Il partito comunista cinese ha apparentemente risolto una potenziale, pericolosissima crisi sulla censura della stampa nel Guangzhou, attraverso un compromesso che ha persuaso i giornalisti del Southern Weekly di tornare al lavoro.

I giornalisti del giornale di Guangzhou avrebbero infatti acconsentito a interrompere lo sciopero dopo un incontro con Hu Chunhua, capo del partito della provincia, intervenuto per mediare.
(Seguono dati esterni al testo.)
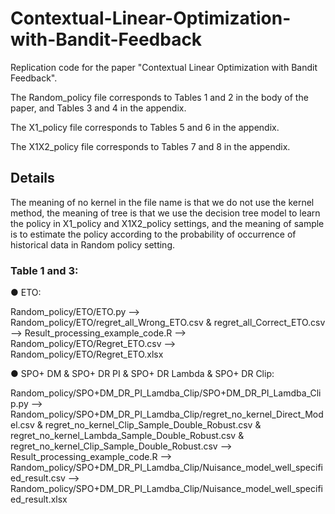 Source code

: # Contextual-Linear-Optimization-with-Bandit-Feedback
Replication code for the paper "Contextual Linear Optimization with Bandit Feedback".

The Random_policy file corresponds to Tables 1 and 2 in the body of the paper, and Tables 3 and 4 in the appendix.

The X1_policy file corresponds to Tables 5 and 6 in the appendix.

The X1X2_policy file corresponds to Tables 7 and 8 in the appendix.

## Details

The meaning of no kernel in the file name is that we do not use the kernel method, the meaning of tree is that we use the decision tree model to learn the policy in X1_policy and X1X2_policy settings, and the meaning of sample is to estimate the policy according to the probability of occurrence of historical data in Random policy setting.

### Table 1 and 3:

● ETO: 

Random_policy/ETO/ETO.py --> Random_policy/ETO/regret_all_Wrong_ETO.csv & regret_all_Correct_ETO.csv --> Result_processing_example_code.R --> Random_policy/ETO/Regret_ETO.csv --> Random_policy/ETO/Regret_ETO.xlsx

● SPO+ DM & SPO+ DR PI & SPO+ DR Lambda & SPO+ DR Clip: 

Random_policy/SPO+DM_DR_PI_Lamdba_Clip/SPO+DM_DR_PI_Lamdba_Clip.py --> Random_policy/SPO+DM_DR_PI_Lamdba_Clip/regret_no_kernel_Direct_Model.csv &  regret_no_kernel_Clip_Sample_Double_Robust.csv & 
regret_no_kernel_Lambda_Sample_Double_Robust.csv & regret_no_kernel_Clip_Sample_Double_Robust.csv --> Result_processing_example_code.R --> Random_policy/SPO+DM_DR_PI_Lamdba_Clip/Nuisance_model_well_specified_result.csv --> Random_policy/SPO+DM_DR_PI_Lamdba_Clip/Nuisance_model_well_specified_result.xlsx
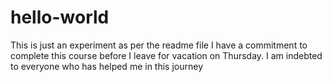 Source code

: # hello-world
This is just an experiment as per the readme file
I have a commitment to complete this course before I leave for vacation on Thursday. I am indebted to everyone who has helped me in this journey 
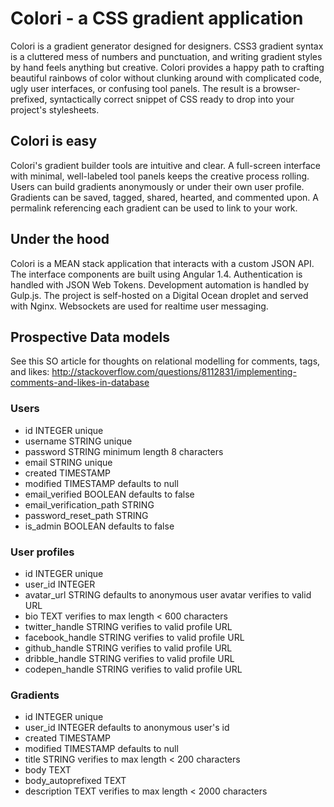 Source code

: # Colori - a CSS gradient application

Colori is a gradient generator designed for designers. CSS3 gradient syntax is a cluttered mess of numbers and punctuation, and writing gradient styles by hand feels anything but creative. Colori provides a happy path to crafting beautiful rainbows of color without clunking around with complicated code, ugly user interfaces, or confusing tool panels. The result is a browser-prefixed, syntactically correct snippet of CSS ready to drop into your project's stylesheets.

## Colori is easy

Colori's gradient builder tools are intuitive and clear. A full-screen interface with minimal, well-labeled tool panels keeps the creative process rolling. Users can build gradients anonymously or under their own user profile. Gradients can be saved, tagged, shared, hearted, and commented upon. A permalink referencing each gradient can be used to link to your work.

## Under the hood

Colori is a MEAN stack application that interacts with a custom JSON API. The interface components are built using Angular 1.4. Authentication is handled with JSON Web Tokens. Development automation is handled by Gulp.js. The project is self-hosted on a Digital Ocean droplet and served with Nginx. Websockets are used for realtime user messaging.

## Prospective Data models

See this SO article for thoughts on relational modelling for comments, tags, and likes: http://stackoverflow.com/questions/8112831/implementing-comments-and-likes-in-database

### Users

- id 											INTEGER unique
- username 								STRING unique
- password 								STRING minimum length 8 characters
- email 									STRING unique
- created 								TIMESTAMP
- modified 								TIMESTAMP defaults to null
- email_verified 					BOOLEAN defaults to false
- email_verification_path STRING
- password_reset_path 		STRING
- is_admin 								BOOLEAN defaults to false

### User profiles

- id											INTEGER unique
- user_id 								INTEGER
- avatar_url							STRING defaults to anonymous user avatar    verifies to valid URL
- bio 										TEXT																				verifies to max length < 600 characters
- twitter_handle					STRING																			verifies to valid profile URL
- facebook_handle					STRING																			verifies to valid profile URL
- github_handle						STRING																			verifies to valid profile URL
- dribble_handle					STRING																			verifies to valid profile URL
- codepen_handle					STRING																			verifies to valid profile URL

### Gradients

- id											INTEGER unique
- user_id									INTEGER defaults to anonymous user's id
- created									TIMESTAMP
- modified								TIMESTAMP defaults to null
- title 									STRING																			verifies to max length < 200 characters
- body 										TEXT																				
- body_autoprefixed				TEXT
- description							TEXT																				verifies to max length < 2000 characters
Secondo quanto riferisce il South China Morning Post, da fonti vicine al giornale si è appreso che durante l'incontro Hu avrebbe lasciato intendere che Tuo Zhen - il capo della propaganda accusato di essere colui che ha obbligato il cambio dell'editoriale incriminato - sarebbe stato presto rimosso, anche se non immediatamente per 'salvare la faccia'.

I dettagli dell'accordo, però, non sono stati ancora resi noti, anche perché i giornalisti del Southern Weekly hanno detto che non è stato loro permesso di parlare con i media stranieri e di non voler discutere il caso per evitare di aggravare la
situazione.

La crisi era scattata dopo che i giornalisti si erano infuriati quando l'ufficio di propaganda aveva costretto ad effettuare alcune modifiche nell'editoriale dell'edizione del primo dell'anno, includendo lodi al partito comunista e cambiando il titolo di apertura. Ieri, per il secondo giorno consecutivo, oltre 100 manifestanti si sono riuniti davanti all'ufficio del giornale a Guangzhou chiedendo la fine di tali forme di censura.

La decisione dei giornalisti
di tornare al lavoro arriva mentre ci sono segnali secondo i quali le autorità centrali potrebbero dare la colpa di quanto accaduto a “forze ostili esterne alla Cina”: ipotesi questa che è stata ripresa da diversi media cinesi. In particolare viene fatto un chiaro riferimento all'attivista cieco Chen Guancheng, che dagli Stati Uniti, dove si trova, avrebbe appoggiato e incitato le proteste dei giornalisti cinesi.